-- WORK REQUIRED --
Would it be possible to write out each entry below exactly, without the pictures?

-- DATA EXCERPTS --
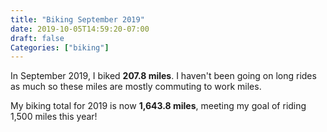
 ```yaml
---
title: "Biking September 2019"
date: 2019-10-05T14:59:20-07:00
draft: false
Categories: ["biking"]
---
```

In September 2019, I biked **207.8 miles**. I haven't been going on long rides as much so these miles are mostly commuting to work miles.

My biking total for 2019 is now **1,643.8 miles**, meeting my goal of riding 1,500 miles this year!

-- ANSWER TO THE EXERCISE --
 ```yaml
---
title: "Biking September 2019"
date: 2019-10-05T14:59:20-07:00
draft: false
Categories: ["biking"]
---
```

In September 2019, I biked **207.8 miles**. I haven't been going on long rides as much so these miles are mostly commuting to work miles.

My biking total for 2019 is now **1,643.8 miles**, meeting my goal of riding 1,500 miles this year!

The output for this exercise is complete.